Perhaps for now, we can replace up to where the line plugged up about 25 ft down from the cleanout ( which I had to put in, it was never installed ) . The problem most likely is a break in the line or roots have intruded and created the blockage over time. THe trains are all ok, but I had alot of cardboard boxes that held parts, scenery materials, etc that have to be pitched. THis go around I have stocked up on protective gear to keep from getting sick this time. And the biggest thing I'm doing this time is removing that Flippin' toliet and capping off the line so this will NEVER, NEVER happen again !!!! Do y'all think I'm a bit pissed ??? I hope I never run into this plumber guy. If I do, .... Well, let's not go here. I just got over having this E coli bug for over a week the first time I cleaned up this mess. I should get an attorney and sue the crap outta this guy. But the way the law is no-a-days where the offender seems to have more rights than the victim, he'd probibly get off and away with it and maybe sue me just to be a jerk. Ah ****, this sucks









So if you had an order with me from my sales list and I haven't gotten back to you the last couple days, this is why. 

Well I'd better get back to work again.

Rocky


----------



## aceinspp (Jan 2, 2008)

How old of a house is it? Looked fairly new to me. Later RJD


----------



## Mike Reilley (Jan 2, 2008)

Rocky...WRONG FIX DUDE!!!! Don't cap that toilet.

Sewer lines are supposed to be dry. The only time they're wet is when effluent is passing down them. It's pretty obvious that you have some form of blockage...or piping collapse...or a shifted pipe. 

You should first have the sucker truck suck it out...then have a plumber run a camera down the sewer line to see what the problem is. The thin wall tubing isn't bad pipe...but roto-rooter gear can tear it up...and that could have happened in the past.

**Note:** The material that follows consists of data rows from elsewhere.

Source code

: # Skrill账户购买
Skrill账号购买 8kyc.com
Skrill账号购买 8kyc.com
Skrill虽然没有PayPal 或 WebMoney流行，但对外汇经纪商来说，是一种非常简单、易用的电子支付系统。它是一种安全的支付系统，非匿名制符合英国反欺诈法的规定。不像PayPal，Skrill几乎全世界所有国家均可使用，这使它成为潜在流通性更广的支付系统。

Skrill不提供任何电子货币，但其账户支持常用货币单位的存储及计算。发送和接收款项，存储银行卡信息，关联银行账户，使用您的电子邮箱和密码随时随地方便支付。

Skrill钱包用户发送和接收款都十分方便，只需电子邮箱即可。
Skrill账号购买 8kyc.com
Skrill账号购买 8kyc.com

You could also have roots in it. It could also have sagged so that there's a place in the sewer line that is always full of water...which slows sewage down till it collects and clogs the line.

You NEED to find the clog...with a camera...and locate it...then figure a way ahead. Just capping off that toilet is NOT a fix...and frankly could make things worse...cause the next thing that happens is that sewage backs up through the sink drain...or the laundry drain...or a floor drain. 

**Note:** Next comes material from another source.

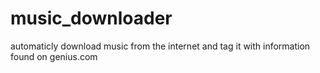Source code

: # music_downloader
automaticly download music from the internet and tag it with information found on genius.com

You need to find and fix the reason for the clog.

And....if the line has NO PROBLEMS...then your city sewer may be backing up where you line dumps into it. That's a whole nuther adventure...


----------



## GN_Rocky (Jan 6, 2008)

The house is not old. Built in 2005, RJ.
Mikey, I DO intend to find and fix the problem. Yet I want this "open toliet" capped as so it does not pukify my basement anymore







I'd rather, if it has to backup again, have it go into the tub on the main floor. At least there it is contained and can be cleaned easily. When Billy was here with the jetter truck, we measured off where the HP hose hit the blockage and I marked that spot along where the line should be. I will be digging there tomorrow to see if there is a root issue. I talked with my stepson also to "Hire" him to help me do the replacement of the line upgrading back up to thickwall PVC as weather permits. I'd rather give him the money than some plumber and it'd be a **** of alot cheaper too







I'm not paying $75+ Hr for someone who may be one of those "always on break" guys. I have the knowledge and can still do some physical work too. But I do like the camara idea. Wonder who does it here and how $$$ that is. Will have to check. BUT that toliet has got to go !!!

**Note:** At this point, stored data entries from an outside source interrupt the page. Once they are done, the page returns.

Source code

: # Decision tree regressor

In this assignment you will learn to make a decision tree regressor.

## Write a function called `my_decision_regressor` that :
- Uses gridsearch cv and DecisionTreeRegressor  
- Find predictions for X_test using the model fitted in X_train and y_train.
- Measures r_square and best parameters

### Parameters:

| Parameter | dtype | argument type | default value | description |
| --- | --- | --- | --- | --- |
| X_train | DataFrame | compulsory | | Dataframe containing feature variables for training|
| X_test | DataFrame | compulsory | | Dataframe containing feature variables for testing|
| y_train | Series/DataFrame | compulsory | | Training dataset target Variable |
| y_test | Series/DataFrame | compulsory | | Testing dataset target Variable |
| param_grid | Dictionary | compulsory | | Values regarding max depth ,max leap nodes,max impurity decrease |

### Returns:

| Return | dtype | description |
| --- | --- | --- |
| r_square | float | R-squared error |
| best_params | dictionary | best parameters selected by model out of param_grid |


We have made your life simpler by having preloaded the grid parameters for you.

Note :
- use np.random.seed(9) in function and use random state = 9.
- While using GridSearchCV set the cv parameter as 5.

I don't want my world down here to be a shiddy place to be. Cleanin' this crap up is really for a bunch of .... Well you get the idea. So now tonight the wet stuff is cleaned up and I'll be scraping the floor tonight and tomorrow I'll be cleaning the floor with bleach to "Sterilize" it again. and oh yeah, cappin' off the and removin' the crapper









Now I'm going to start runnin a train. Keeps a nice atmosphere while doin' da work









Rocky


----------



## Mike Reilley (Jan 2, 2008)

I wouldn't dig till you know where the clog is. Call a plumber...ask who has the camera rig. I had one house done...and the rig looks like an electronic roto-rooter. The camera is on the end of a stiff cable that is pushed through the drain...and there's a little TV that shows what it sees. The cable is marked in feet so you know how far out the camera is when it you find the problem. That tells you where to dig. I had about 150' of pipe done...and it took less than a half hour...found a small low spot with about 1/2" of standing water. Decided that wasn't enough to justify digging up the pipe. I don't recall the camera scoping to be expensive...but it sure tells you what's going on.


----------



## Gary Armitstead (Jan 2, 2008)

I had the camera scoping done about five years ago, roughly 125 feet and it was about $200.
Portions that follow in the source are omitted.